C. C. Todd & Matilda Jones
John Bradshaw & Maggie Jones
Daniel Webb & Othena Hall
G. Walker & Jennie Wright
Oscar Byrd & Anna McNeil
Chas Walls & Grace Butler
George Heidle & Etta Brown
L. E. Thornton & Oma Jackson
H. Conrad Wilson & Bessie Human
N. J. Stonecipher & Tressie Patrick
Riley JUSTICE and Myrtle STEWART were married by Esq. HOLDER, Dec. 16 1916, on the Pike a short distance east OF Wartburg near Gus Heidel’s.  They were sitting in an auto when the Esquire drove up, married them in short order as he was carrying the mail and could not tarry long on the job.

Harry  KREIS and Ida L. BRASEL were married Christmas morning and left immediately for Knoxville..

James H. GALLOWAY died Jan. 6th at the home of his daughter,
Mrs. Griffith after a long illness.

Martin BROWN died in Atlanta, Ga. Jan 15th with pneumonia. He was a soldier in the US Service. His body was shipped to Burrville for
burial. He leaves a father and mother, two sisters and six brothers.

Martin C. BROWN, died Jan. 16, 1916 at Camp Gordon.  He was formerly from Burrville. He was the son of Mr. & Mrs. Albert Brown who lived at Burrville.  Cause of death was pneumonia.

James T. BUCHANAN, a miner about 30 years of age from Dayton was killed in the CONGER MINES Wednesday by falling slate. He had worked here only two days.  The body was prepared for burial and sent to Dayton for interment.  He leaves a wife and two children. (August 1916)

P.J. CALLAHAN, 72, of Chattanooga died, 8/10/1916 at his home.  Burial in Cincinnatti, Aug 13, 1916.  He was for many years the
passenger conductor between Somerset and Chattanooga.

Infant daughter of Mr. & Mrs. Jack BROWN was buried Aug. 14, 1916 at M.E. Church Cemetery Sunbright.
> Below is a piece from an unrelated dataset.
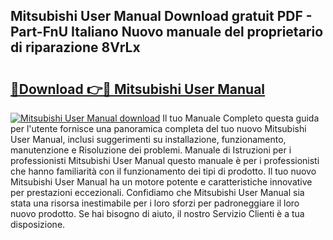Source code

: ## Mitsubishi User Manual Download gratuit PDF - Part-FnU Italiano Nuovo manuale del proprietario di riparazione 8VrLx

# <h2><a href="http://dfabil.blite.top/?on=Mitsubishi+User+Manual">🔗Download 👉🔴 Mitsubishi User Manual</a></h2>

[![Mitsubishi User Manual download](https://i.imgur.com/lujVjoI.png)](http://dfabil.blite.top/?on=Mitsubishi+User+Manual)
Il tuo Manuale Completo questa guida per l'utente fornisce una panoramica completa del tuo nuovo Mitsubishi User Manual, inclusi suggerimenti su installazione, funzionamento, manutenzione e Risoluzione dei problemi. Manuale di Istruzioni per i professionisti Mitsubishi User Manual questo manuale è per i professionisti che hanno familiarità con il funzionamento dei tipi di prodotto. Il tuo nuovo Mitsubishi User Manual ha un motore potente e caratteristiche innovative per prestazioni eccezionali. Confidiamo che Mitsubishi User Manual sia stata una risorsa inestimabile per i loro sforzi per padroneggiare il loro nuovo prodotto. Se hai bisogno di aiuto, il nostro Servizio Clienti è a tua disposizione.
William HOWARD, born in Morgan Co., May 16, 1831, died Oct 17, 1916. He married Sarah Williams in 1858. They had seven children, 5 survive.  daughters, Mrs. T. C. DILLON. Mrs. Wilburn STOWERS, and Mrs. Gusty HOWARD.  Sons, Andrew and Perry Howard. Mr.  HOWARD joined the Union Army at the outbreak of the Civil War. Burial in Lavender Cem. Deer Lodge

Jim WOODRUFF, who a week ago stabbed to death JOHN McGINLY on the streets of Harriman, was arrested Saturday at Rockwood.  His preliminary trial was held Saturday afternoon and he was bound over to court with out bond.  He claims the stabbing was in self defense. (week or 8/13/1916)
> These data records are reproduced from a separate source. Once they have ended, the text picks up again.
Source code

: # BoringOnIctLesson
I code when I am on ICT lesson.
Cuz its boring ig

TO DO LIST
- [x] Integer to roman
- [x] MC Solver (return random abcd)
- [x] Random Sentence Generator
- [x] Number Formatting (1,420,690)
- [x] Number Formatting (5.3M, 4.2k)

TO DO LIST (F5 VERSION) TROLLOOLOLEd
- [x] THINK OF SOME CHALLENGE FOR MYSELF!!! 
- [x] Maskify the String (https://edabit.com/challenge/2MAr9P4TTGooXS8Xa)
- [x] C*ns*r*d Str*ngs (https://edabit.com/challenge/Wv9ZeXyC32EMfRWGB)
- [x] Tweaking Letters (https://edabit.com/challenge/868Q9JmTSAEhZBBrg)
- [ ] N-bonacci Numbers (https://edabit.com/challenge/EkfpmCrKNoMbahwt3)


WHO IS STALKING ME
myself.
On July 25, 1916, Elihu HOLDER passed over the divide to the great beyond.  He was in his 73rd year. He was the oldest of seven children and was married in 1869 to Miss Laura SILCOX who died in 1882. There were six children to this union, two survive.About three years later he married Miss Sarah NICHOLS. There were three children to this union. He leaves a wife, 5 sons and 2 daughters. His remains were laid to rest in Liberty Cemetery on July 26.

Mrs. Jeff LAVENDER died week of Aug. 24, 1916.  She suffered a stroke about 2 weeks ago and never recovered.  She was 72 years old.  Burial in Pine Flat Cemetery.

Miss COLLINS of Hillsboro, Ohio. She owned several houses in Deer Lodge and spent the winters among us. (8/1916)

Joe W. LINDSAY of Chattanooga was killed Sunday in a head on collison between his motor cycle and a street car.  He was about 30
years of age and leaves a wife, father and mother, S.W. LINDSAY, and a sister. (8/31/1916)

Mr. HUNT of Michigan who bought the Thomas POTTER place near J.W. BURNS, committed suicide by cutting his throat with a razor on Saturday evening.  He lived until Monday. (week of10/5/1916)

Mr. M. W. BUXTON, age 91, departed this life Oct.16, 1916. His wife, four sons, and one daughter are left to mourn his loss.

Mr. Joe THORNTON died Oct. 8, 1916. He  leaves a wife, sons and daughters to mourn his  departure.  His remains were laid to
rest in Liberty Cemetery.

Mrs. E. S. JONES. (week of,10/19/1916) burial in Winfield.

The three month’s old child of Esquire R. A. CROSS died last Sunday morning.  The afflicted couple have the sympathy of the community in their bereavement (week of 11/16/1916)

The sad news of the death of Rev. Joseph HERMIE, pastor of St. Anne Church at Deer Lodge and Stowers, was learned Monday morning. Interment in Philadelphia. (week of 12/14/1916)

Mr. A. HENKLE, a well known former resident of Glades, who moved to Chicago a few months ago, died suddenly Dec. 6, 1916.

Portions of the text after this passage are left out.